Pictures paired with source code

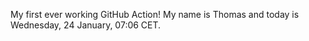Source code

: My first ever working GitHub Action!
My name is Thomas and today is Wednesday, 24 January, 07:06 CET. 
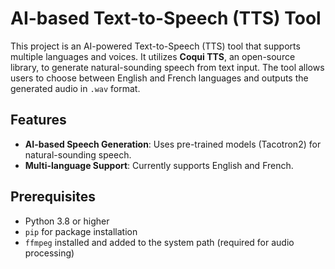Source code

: # AI-based Text-to-Speech (TTS) Tool

This project is an AI-powered Text-to-Speech (TTS) tool that supports multiple languages and voices. 
It utilizes **Coqui TTS**, an open-source library, to generate natural-sounding speech from text input. 
The tool allows users to choose between English and French languages and outputs the generated audio in `.wav` format.

## Features
- **AI-based Speech Generation**: Uses pre-trained models (Tacotron2) for natural-sounding speech.
- **Multi-language Support**: Currently supports English and French.

## Prerequisites
- Python 3.8 or higher
- `pip` for package installation
- `ffmpeg` installed and added to the system path (required for audio processing)
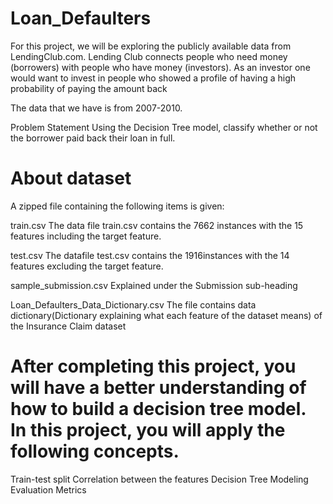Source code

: # Loan_Defaulters
For this project, we will be exploring the publicly available data from LendingClub.com. Lending Club connects people who need money (borrowers) with people who have money (investors). As an investor one would want to invest in people who showed a profile of having a high probability of paying the amount back

The data that we have is from 2007-2010.

Problem Statement
Using the Decision Tree model, classify whether or not the borrower paid back their loan in full.

# About dataset
A zipped file containing the following items is given:

train.csv
The data file train.csv contains the 7662 instances with the 15 features including the target feature.

test.csv
The datafile test.csv contains the 1916instances with the 14 features excluding the target feature.

sample_submission.csv
Explained under the Submission sub-heading

Loan_Defaulters_Data_Dictionary.csv
The file contains data dictionary(Dictionary explaining what each feature of the dataset means) of the Insurance Claim dataset

# After completing this project, you will have a better understanding of how to build a decision tree model. In this project, you will apply the following concepts.

Train-test split
Correlation between the features
Decision Tree Modeling
Evaluation Metrics
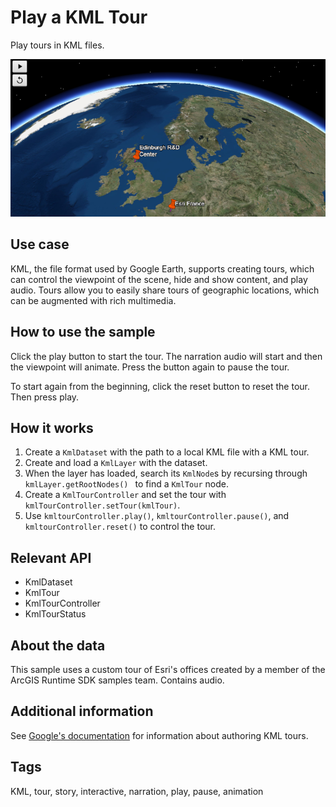 # Play a KML Tour

Play tours in KML files.

![](PlayAKMLTour.png)

## Use case

KML, the file format used by Google Earth, supports creating tours, which can control the viewpoint of the scene, hide and show content, and play audio. Tours allow you to easily share tours of geographic locations, which can be augmented with rich multimedia.

## How to use the sample

Click the play button to start the tour. The narration audio will start and then the viewpoint will animate. Press 
the button again to pause the tour. 

To start again from the beginning, click the reset button to reset the tour. Then press play.

## How it works


1. Create a `KmlDataset` with the path to a local KML file with a KML tour.
2. Create and load a `KmlLayer` with the dataset.
3. When the layer has loaded, search its `KmlNode`s by recursing through `kmlLayer.getRootNodes()
` to find a `KmlTour` node.
4. Create a `KmlTourController` and set the tour with `kmlTourController.setTour(kmlTour)`.
5. Use `kmltourController.play()`, `kmltourController.pause()`, and `kmltourController.reset()` to control the tour.


## Relevant API


* KmlDataset
* KmlTour
* KmlTourController
* KmlTourStatus


## About the data

This sample uses a custom tour of Esri's offices created by a member of the ArcGIS Runtime SDK samples team. 
Contains audio.

## Additional information

See <a href="https://developers.google.com/kml/documentation/touring">Google's documentation</a> for information about authoring KML tours.

## Tags

KML, tour, story, interactive, narration, play, pause, animation
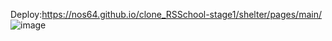 Deploy:https://nos64.github.io/clone_RSSchool-stage1/shelter/pages/main/
![image](https://user-images.githubusercontent.com/67101576/191229093-fd885575-c31e-445a-af1e-72e9741c2b48.png)
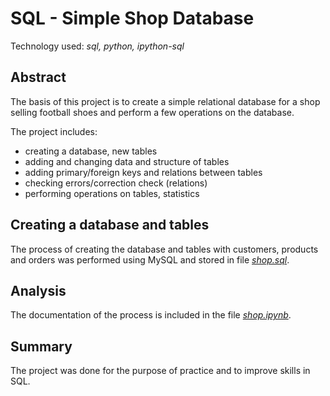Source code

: # SQL - Simple Shop Database

Technology used: *sql, python, ipython-sql*

## Abstract

The basis of this project is to create a simple relational database for a shop selling football shoes and perform a few operations on the database.


The project includes:
- creating a database, new tables
- adding and changing data and structure of tables
- adding primary/foreign keys and relations between tables
- checking errors/correction check (relations)
- performing operations on tables, statistics


## Creating a database and tables

The process of creating the database and tables with customers, products and orders was performed using MySQL and stored in file [*shop.sql*](https://github.com/lucjankonopka/sql_shop_database/blob/main/shop.sql).

## Analysis

The documentation of the process is included in the file [*shop.ipynb*](https://github.com/lucjankonopka/sql_shop_database/blob/main/shop.ipynb).

## Summary

The project was done for the purpose of practice and to improve skills in SQL.
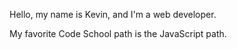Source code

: Hello, my name is Kevin, and I'm a web developer.

My favorite Code School path is the JavaScript path.
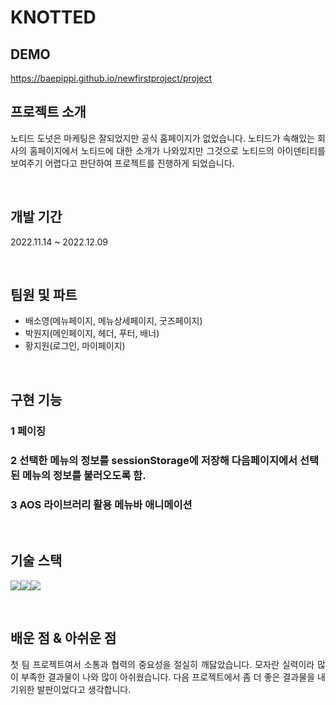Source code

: # KNOTTED

## DEMO

https://baepippi.github.io/newfirstproject/project

## 프로젝트 소개

<p align="justify">
노티드 도넛은 마케팅은 잘되었지만 공식 홈페이지가 없었습니다. 노티드가 속해있는 회사의 홈페이지에서 노티드에 대한 소개가 나와있지만 그것으로 노티드의 아이덴티티를 보여주기 어렵다고 판단하여 프로젝트를 진행하게 되었습니다.
</p>

<br>

## 개발 기간

<p align="justify">
2022.11.14 ~ 2022.12.09
</p>

<br>

## 팀원 및 파트

<ul>
<li> 배소영(메뉴페이지, 메뉴상세페이지, 굿즈페이지)</li>
<li>박원지(메인페이지, 헤더, 푸터, 배너)</li>
<li>황지원(로그인, 마이페이지)</li>
</ul>

<br>

## 구현 기능

### 1 페이징

### 2 선택한 메뉴의 정보를 sessionStorage에 저장해 다음페이지에서 선택된 메뉴의 정보를 불러오도록 함.

### 3 AOS 라이브러리 활용 메뉴바 애니메이션 

<br>

## 기술 스택

<img src="https://img.shields.io/badge/html5-E34F26?style=for-the-badge&logo=html5&logoColor=white"><img src="https://img.shields.io/badge/css-1572B6?style=for-the-badge&logo=css3&logoColor=white"><img src="https://img.shields.io/badge/javascript-F7DF1E?style=for-the-badge&logo=javascript&logoColor=black">

<br>

## 배운 점 & 아쉬운 점

<p align="justify">
첫 팀 프로젝트여서 소통과 협력의 중요성을 절실히 깨닳았습니다.
모자란 실력이라 많이 부족한 결과물이 나와 많이 아쉬웠습니다. 다음 프로젝트에서 좀 더 좋은 결과물을 내기위한 발판이었다고 생각합니다.
</p>

<br>

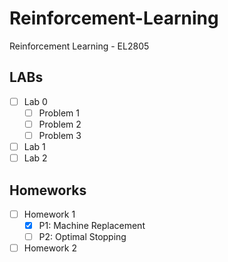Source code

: # Reinforcement-Learning
Reinforcement Learning - EL2805


## LABs
- [ ] Lab 0
    - [ ] Problem 1
    - [ ] Problem 2
    - [ ] Problem 3
- [ ] Lab 1
- [ ] Lab 2

## Homeworks
- [ ] Homework 1
    - [X] P1: Machine Replacement
    - [ ] P2: Optimal Stopping
- [ ] Homework 2
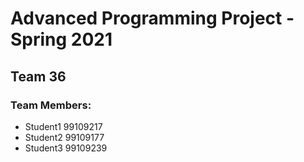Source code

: # Advanced Programming Project - Spring 2021
## Team 36

### Team Members:
- Student1 99109217
- Student2 99109177
- Student3 99109239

## Exercise requirements
Please give an exact copy of the lines above, beginning with the line containing "### 3 AOS 라이브러리 활용 메뉴바 애니메이션" and running through the line containing "첫 팀 프로젝트여서 소통과 협력의 중요성을 절실히 깨닳았습니다.", and of no other lines.

## Result of this exercise
### 3 AOS 라이브러리 활용 메뉴바 애니메이션 

<br>

## 기술 스택

<img src="https://img.shields.io/badge/html5-E34F26?style=for-the-badge&logo=html5&logoColor=white"><img src="https://img.shields.io/badge/css-1572B6?style=for-the-badge&logo=css3&logoColor=white"><img src="https://img.shields.io/badge/javascript-F7DF1E?style=for-the-badge&logo=javascript&logoColor=black">

<br>

## 배운 점 & 아쉬운 점

<p align="justify">
첫 팀 프로젝트여서 소통과 협력의 중요성을 절실히 깨닳았습니다.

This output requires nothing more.